財産を相続するとすべての財産を評価し、基礎控除を超える場合は、相続税の申告・納付を行う必要があります。今回は株式など有価証券などの評価額の計算方法について解説します。

上場株式の評価方法

上場株式は以下の方法で評価を行い、最も低い価額を課税対象の財産の評価額とします。

①課税時期の月の最終価格の平均額
②課税時期の前月の最終価格の平均額
③課税時期の前々月の最終価格の平均額

上場株式は毎日、市場で取引されています。公社債は毎日の変動は大きくありませんが、株価は時期によって大きく変動します。平均的な価格を参考とするために上記のような、終値の平均値をとるような評価方法となっています。

非上場株式の計算方法

非上場の株式については複雑な計算が必要となります。非上場株式でも会社の規模によって計算方法が異なり、大会社の場合は原則、類似業種比準方式で計算します。類似業種比準方式とは類似業種の価格を参考に配当金額、利益金額、純資産価額の3っつの値を参考に計算する方法です。

小会社については純資産価額方式によって評価を行います。純資産価額方式とは会社の総資産や負債を相続税の評価に洗い替えて総資産から負債を差し引いて算出する方法です。

中会社については大会社と小会社の評価方法を併用して評価を行います。

有価証券を保有する場合の生前の相続対策

有価証券を保有している場合の生前の相続税対策としては、生前の贈与が有効です。贈与税は贈与時点の価格で評価されますので、贈与後に値上がりが期待できる資産は先に贈与しておくことで、次の世代に財産を移転することが可能です。相続時精算課税制度を使うことで、2,500万円まで一括贈与を行うことも可能です。相続時精算課税制度も贈与時点の評価で相続財産に加算されますので、値上がりする可能性が高い有価証券の贈与は効果的です。
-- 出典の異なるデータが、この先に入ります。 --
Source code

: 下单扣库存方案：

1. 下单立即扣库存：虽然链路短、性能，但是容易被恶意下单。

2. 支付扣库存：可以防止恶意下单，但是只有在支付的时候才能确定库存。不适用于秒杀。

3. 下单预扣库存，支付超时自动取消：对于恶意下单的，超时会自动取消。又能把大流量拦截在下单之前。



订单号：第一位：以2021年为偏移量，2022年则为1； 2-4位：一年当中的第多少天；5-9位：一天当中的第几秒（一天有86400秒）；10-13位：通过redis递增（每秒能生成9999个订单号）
また、証券会社で多数の銘柄を保有してる場合、手続きが大変ですし、誰が何を相続するか検討することも困難ですので、不要なものについては、手続きしやすくするために生前に徐々に売却しておくことを検討してもよいでしょう。保有する銘柄が多いと、資産を分散できるというメリットはありますが、相続時の手続きが大変になるというデメリットがありますので、財産を受け取る相続人の負担も考慮して、検討しておく必要があります。

自身で事業を行っており、その会社の株主となっている場合はしっかりと後継者に引き継ぐことが重要です。円滑に事業承継を行うために、相続人同士の関係も考慮して、遺言書を作成して分割の方法を決めておくなど、しっかりとした対策を行うことをおすすめします。

相続税の相談は税理士に相談を

相続税の評価は複雑です。また、被相続人の死亡から申告まで10ヶ月と期間も短く、家族が亡くなってからは、何かと忙しいのですぐに対応する必要があります。自分で申告することが難しい場合は、専門家である税理士に相談して進めるようにしましょう。

相続税について計算する際は相続財産の全体像を把握することが重要です。税理士に相談する際は、取得する予定の資産の内容や預貯金、投資信託、株式などは金額をわかる範囲で持っていくとスムーズに相談することができます。土地や建物など不動産の価額などが分からない場合は固定資産税の納税通知書を持っていきましょう。場所と固定資産税評価額が分かれば、計算することが可能です。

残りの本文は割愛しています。